-- Data to examine --

________________________

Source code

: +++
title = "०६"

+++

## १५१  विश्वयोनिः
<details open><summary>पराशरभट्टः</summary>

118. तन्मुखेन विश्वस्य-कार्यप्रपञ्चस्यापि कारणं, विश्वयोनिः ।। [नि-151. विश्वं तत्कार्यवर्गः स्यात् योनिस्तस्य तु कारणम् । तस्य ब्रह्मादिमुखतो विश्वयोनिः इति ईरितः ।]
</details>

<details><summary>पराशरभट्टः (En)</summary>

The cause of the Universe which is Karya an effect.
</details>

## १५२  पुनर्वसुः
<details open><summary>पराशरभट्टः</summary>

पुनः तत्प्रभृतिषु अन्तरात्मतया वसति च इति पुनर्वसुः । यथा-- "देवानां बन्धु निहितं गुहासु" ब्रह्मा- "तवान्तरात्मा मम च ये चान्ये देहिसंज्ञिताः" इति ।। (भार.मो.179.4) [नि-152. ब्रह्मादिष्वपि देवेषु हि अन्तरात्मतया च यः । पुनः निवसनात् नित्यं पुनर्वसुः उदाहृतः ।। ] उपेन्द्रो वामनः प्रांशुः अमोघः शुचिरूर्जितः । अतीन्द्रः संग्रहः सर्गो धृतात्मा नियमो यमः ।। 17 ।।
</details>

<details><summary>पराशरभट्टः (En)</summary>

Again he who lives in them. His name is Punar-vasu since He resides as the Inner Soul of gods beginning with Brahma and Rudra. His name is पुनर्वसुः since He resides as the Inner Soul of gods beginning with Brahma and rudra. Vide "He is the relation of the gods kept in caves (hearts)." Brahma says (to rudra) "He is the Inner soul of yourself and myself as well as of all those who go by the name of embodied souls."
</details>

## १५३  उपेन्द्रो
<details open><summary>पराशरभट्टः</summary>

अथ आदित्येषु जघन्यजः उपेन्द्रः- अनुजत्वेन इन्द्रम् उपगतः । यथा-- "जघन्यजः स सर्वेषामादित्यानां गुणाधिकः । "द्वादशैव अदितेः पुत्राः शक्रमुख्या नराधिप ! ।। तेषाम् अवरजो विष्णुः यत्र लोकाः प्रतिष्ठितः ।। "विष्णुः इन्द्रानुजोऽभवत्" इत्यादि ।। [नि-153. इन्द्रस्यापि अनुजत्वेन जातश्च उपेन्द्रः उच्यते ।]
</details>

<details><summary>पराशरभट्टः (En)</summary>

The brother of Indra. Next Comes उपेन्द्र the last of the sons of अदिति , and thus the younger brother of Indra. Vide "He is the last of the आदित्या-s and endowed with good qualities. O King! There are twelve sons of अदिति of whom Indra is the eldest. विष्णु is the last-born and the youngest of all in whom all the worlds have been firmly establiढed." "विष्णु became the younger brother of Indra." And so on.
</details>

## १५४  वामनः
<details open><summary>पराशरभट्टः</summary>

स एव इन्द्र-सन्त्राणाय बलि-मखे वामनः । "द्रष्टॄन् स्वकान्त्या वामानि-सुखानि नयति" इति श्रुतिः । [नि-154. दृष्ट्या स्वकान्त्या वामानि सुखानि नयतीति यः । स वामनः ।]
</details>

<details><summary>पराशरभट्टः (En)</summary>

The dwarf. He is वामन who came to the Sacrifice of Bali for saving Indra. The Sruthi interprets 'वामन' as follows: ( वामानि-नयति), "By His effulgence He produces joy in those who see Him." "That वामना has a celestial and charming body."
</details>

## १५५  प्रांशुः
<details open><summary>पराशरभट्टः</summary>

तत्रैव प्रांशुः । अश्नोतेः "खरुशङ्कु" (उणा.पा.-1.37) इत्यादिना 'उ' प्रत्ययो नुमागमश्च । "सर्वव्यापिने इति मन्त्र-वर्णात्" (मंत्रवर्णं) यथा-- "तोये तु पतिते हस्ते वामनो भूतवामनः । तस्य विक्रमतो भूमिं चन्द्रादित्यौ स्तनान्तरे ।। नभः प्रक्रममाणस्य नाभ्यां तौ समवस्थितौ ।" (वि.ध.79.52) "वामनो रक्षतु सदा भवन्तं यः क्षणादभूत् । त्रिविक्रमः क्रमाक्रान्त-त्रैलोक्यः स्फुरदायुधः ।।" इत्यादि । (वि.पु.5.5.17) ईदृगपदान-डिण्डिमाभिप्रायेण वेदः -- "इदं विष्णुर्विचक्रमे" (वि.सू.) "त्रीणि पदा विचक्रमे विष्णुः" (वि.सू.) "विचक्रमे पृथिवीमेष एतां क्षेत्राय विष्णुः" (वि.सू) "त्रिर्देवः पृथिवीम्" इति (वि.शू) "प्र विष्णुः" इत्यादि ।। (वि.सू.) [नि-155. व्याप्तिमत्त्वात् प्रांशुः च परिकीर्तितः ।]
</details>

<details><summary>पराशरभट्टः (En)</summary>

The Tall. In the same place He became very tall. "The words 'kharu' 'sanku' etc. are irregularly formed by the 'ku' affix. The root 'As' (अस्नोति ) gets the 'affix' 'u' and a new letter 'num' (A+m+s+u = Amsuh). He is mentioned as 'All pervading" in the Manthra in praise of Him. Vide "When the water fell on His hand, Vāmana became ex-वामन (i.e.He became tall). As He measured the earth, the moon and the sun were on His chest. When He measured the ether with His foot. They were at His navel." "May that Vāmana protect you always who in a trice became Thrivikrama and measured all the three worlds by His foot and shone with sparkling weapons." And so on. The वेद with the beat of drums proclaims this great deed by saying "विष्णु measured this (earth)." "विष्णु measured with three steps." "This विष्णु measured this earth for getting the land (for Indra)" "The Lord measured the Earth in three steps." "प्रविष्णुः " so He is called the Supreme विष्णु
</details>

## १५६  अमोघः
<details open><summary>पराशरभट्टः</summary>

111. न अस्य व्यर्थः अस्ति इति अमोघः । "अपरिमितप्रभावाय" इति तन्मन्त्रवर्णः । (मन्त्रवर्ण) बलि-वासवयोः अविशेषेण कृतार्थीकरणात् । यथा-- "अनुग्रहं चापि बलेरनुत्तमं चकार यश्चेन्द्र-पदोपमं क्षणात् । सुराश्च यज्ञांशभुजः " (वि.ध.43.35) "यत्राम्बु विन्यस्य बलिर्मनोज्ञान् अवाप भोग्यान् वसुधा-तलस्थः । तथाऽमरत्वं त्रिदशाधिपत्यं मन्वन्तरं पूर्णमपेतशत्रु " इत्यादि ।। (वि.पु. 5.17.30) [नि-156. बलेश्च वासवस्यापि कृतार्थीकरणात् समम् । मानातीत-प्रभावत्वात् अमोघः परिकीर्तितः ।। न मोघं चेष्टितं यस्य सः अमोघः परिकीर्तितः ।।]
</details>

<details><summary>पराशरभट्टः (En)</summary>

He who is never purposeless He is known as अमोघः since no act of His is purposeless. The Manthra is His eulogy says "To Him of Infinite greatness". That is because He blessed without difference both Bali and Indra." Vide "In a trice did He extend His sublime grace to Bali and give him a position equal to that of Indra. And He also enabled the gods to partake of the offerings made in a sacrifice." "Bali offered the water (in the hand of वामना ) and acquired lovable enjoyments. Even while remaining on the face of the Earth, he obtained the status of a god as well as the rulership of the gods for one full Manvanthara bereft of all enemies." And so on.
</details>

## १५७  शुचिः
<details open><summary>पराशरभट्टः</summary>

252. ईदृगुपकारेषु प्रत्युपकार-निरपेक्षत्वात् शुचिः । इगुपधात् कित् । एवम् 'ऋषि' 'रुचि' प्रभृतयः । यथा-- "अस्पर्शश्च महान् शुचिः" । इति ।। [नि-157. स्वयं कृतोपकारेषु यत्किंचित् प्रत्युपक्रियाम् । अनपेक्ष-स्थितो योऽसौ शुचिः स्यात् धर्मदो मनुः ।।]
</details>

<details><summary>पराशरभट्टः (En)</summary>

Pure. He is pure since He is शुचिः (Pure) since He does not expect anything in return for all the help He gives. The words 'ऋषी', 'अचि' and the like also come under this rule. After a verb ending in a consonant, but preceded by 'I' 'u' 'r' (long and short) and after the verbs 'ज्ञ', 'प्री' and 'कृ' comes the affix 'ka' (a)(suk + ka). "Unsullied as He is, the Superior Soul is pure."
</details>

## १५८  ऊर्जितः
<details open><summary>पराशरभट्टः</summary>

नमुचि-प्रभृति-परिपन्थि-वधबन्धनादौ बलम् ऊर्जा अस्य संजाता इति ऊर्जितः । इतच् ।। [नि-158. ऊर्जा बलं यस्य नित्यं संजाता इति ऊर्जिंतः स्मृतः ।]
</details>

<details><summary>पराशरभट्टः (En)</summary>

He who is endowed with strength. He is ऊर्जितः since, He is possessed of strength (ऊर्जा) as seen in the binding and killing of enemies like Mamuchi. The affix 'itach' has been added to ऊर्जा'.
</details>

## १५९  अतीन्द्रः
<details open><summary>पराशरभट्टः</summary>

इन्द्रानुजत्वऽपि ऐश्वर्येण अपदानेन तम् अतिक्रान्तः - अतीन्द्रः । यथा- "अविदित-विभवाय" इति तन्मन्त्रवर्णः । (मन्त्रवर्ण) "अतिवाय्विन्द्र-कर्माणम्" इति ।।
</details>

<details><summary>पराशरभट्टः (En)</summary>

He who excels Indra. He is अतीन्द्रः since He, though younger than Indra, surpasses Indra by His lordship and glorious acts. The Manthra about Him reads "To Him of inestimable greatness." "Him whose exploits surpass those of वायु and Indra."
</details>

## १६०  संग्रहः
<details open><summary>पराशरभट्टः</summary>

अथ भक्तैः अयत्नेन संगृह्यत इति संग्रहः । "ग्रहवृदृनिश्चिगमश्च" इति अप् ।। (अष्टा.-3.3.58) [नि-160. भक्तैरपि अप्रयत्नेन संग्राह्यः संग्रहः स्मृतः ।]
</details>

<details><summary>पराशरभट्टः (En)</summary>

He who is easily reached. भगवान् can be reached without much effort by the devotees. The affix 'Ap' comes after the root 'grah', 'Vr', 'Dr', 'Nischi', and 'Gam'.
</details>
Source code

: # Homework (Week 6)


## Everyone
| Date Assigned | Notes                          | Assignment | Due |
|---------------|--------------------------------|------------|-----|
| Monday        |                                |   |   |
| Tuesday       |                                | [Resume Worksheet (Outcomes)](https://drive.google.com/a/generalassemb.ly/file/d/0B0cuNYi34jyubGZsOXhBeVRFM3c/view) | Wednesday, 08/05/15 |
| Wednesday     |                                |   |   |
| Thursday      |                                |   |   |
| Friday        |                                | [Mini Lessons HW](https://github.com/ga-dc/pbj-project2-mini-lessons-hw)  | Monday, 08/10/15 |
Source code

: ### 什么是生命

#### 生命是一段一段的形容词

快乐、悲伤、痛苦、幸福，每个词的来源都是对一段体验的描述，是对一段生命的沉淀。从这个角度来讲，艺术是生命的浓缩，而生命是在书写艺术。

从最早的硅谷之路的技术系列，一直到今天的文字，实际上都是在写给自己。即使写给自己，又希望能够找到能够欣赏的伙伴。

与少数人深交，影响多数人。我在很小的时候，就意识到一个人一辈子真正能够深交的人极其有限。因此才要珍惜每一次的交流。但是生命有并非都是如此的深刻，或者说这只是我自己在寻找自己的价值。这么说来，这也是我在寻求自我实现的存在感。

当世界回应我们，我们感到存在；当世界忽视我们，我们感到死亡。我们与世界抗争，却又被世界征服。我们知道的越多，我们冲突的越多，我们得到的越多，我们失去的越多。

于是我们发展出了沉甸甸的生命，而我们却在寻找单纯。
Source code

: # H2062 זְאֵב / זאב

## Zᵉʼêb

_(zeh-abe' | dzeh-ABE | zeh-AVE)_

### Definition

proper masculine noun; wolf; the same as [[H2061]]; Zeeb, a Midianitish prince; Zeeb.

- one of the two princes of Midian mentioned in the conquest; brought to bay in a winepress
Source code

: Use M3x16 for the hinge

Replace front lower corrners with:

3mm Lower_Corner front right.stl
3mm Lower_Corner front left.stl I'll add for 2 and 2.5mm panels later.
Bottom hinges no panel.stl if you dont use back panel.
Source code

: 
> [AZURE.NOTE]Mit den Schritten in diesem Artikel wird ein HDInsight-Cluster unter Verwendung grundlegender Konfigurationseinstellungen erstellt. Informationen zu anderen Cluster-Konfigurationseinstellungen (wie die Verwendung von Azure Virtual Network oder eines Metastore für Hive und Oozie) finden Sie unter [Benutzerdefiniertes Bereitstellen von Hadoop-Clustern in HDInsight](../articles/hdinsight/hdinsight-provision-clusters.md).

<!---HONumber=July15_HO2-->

________________________

-- The task --
Check each line above for the string "front" and copy those that have it.

-- Output for this task --
Replace front lower corrners with:
3mm Lower_Corner front right.stl
3mm Lower_Corner front left.stl I'll add for 2 and 2.5mm panels later.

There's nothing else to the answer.